'''

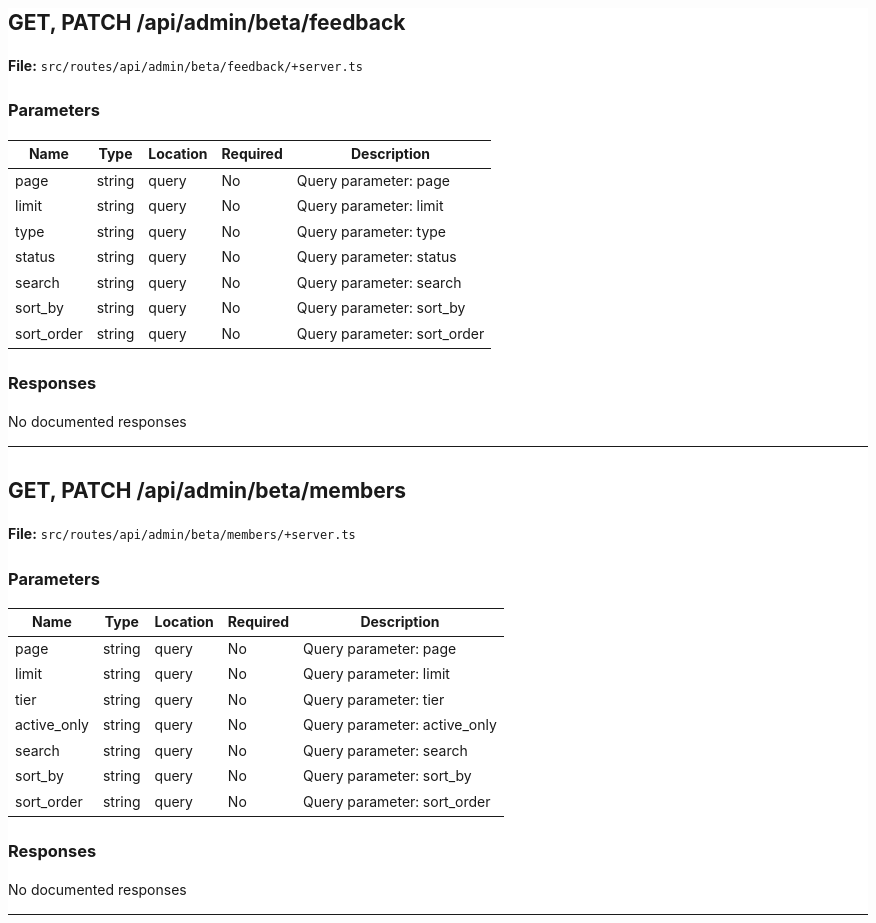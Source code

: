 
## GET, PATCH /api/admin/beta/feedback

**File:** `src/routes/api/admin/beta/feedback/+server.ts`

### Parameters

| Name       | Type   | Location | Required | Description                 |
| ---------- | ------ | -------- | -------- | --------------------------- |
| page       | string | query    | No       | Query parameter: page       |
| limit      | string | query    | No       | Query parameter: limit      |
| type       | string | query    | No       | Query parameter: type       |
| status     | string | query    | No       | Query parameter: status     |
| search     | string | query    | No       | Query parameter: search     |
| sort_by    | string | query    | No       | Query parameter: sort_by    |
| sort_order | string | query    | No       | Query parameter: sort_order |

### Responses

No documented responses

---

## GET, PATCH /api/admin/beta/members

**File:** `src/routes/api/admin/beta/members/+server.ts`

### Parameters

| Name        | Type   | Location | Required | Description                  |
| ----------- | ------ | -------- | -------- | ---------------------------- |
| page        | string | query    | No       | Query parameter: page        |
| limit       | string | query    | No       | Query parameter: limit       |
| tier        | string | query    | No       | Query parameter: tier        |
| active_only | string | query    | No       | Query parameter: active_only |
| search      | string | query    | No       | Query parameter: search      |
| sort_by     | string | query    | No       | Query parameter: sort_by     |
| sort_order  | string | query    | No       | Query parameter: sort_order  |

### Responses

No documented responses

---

'''
'''

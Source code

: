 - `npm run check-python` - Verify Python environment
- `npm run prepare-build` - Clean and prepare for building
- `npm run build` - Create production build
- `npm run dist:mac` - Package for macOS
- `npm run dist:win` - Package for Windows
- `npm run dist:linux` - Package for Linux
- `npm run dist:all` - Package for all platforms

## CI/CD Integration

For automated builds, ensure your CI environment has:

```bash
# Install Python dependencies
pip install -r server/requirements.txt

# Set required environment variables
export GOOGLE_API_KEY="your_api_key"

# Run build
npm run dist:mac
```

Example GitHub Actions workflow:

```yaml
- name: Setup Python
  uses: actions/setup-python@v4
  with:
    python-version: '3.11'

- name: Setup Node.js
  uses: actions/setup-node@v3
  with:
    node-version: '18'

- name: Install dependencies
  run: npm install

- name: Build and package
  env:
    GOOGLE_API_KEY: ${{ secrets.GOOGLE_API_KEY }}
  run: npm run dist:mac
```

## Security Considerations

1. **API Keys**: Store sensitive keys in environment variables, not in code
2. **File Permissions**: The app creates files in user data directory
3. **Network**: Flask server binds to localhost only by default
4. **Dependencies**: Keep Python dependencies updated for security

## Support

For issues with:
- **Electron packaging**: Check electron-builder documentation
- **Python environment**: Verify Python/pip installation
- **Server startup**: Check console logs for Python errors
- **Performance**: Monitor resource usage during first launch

'''

- **Problem requirements**: When a line in the records above contains the word "Location", copy it.

- **Task solution**:
| Name       | Type   | Location | Required | Description                 |
| Name        | Type   | Location | Required | Description                  |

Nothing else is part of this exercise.